Railway and metro station in Tokyo, Japan

Kanda Station (神田駅, Kanda-eki) is a railway station in Chiyoda, Tokyo, Japan. East Japan Railway Company (JR East) and Tokyo Metro operate individual portions of the station.

==Lines==
- JR East
  - Keihin-Tōhoku Line
  - Yamanote Line
  - Chūō Line (Rapid)
- Tokyo Metro
  - Tokyo Metro Ginza Line

==Station layout==
Kanda consists of two separate stations that form an interchange. The elevated station is operated by JR East and the underground station is operated by the Tokyo Metro. Although they are an interchange, passengers must pass through ticket barriers and pay separate fares to switch between services.

===JR East station===
The JR East station is the older of the two stations and opened in 1919. It is situated on an elevated viaduct and has three island platforms serving six tracks. The platforms are numbered sequentially from east to west starting with platform 1. Yamanote Line trains use the inner platforms 2 and 3, Keihin-Tōhoku Line trains use platforms 1 and 4, and Chūō Line trains use platforms 5 and 6 as they split off from the main line north of Kanda. There are an additional two tracks east of the station; these are used for Shinkansen trains running between Tokyo Station and .

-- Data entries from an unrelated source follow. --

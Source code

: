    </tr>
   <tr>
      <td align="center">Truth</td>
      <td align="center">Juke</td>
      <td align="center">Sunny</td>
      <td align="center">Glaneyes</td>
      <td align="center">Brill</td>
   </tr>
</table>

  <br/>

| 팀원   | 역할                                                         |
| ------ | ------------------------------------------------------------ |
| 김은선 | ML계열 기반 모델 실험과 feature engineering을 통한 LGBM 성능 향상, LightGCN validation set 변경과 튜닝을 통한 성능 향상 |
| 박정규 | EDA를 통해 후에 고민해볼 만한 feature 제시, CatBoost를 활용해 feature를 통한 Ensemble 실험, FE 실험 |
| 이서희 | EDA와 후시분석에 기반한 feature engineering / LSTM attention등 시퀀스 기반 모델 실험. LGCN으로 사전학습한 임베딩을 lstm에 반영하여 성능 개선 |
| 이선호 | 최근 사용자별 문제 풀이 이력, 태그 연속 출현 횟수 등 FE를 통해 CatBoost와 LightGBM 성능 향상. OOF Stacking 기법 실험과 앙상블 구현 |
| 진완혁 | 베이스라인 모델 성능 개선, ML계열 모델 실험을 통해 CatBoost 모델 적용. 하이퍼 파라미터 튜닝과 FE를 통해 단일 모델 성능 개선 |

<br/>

There are two sets of entrances and exits (a total of four) that allow passengers to access the JR East station. The northern set, the north and east exits, offers a connection to the Ginza Line on the Tokyo Metro. The southern set, the south and west exits, has a View Plaza travel service centre. Both exits have rows of ticket machines, ticket gates, and a JR reservation office.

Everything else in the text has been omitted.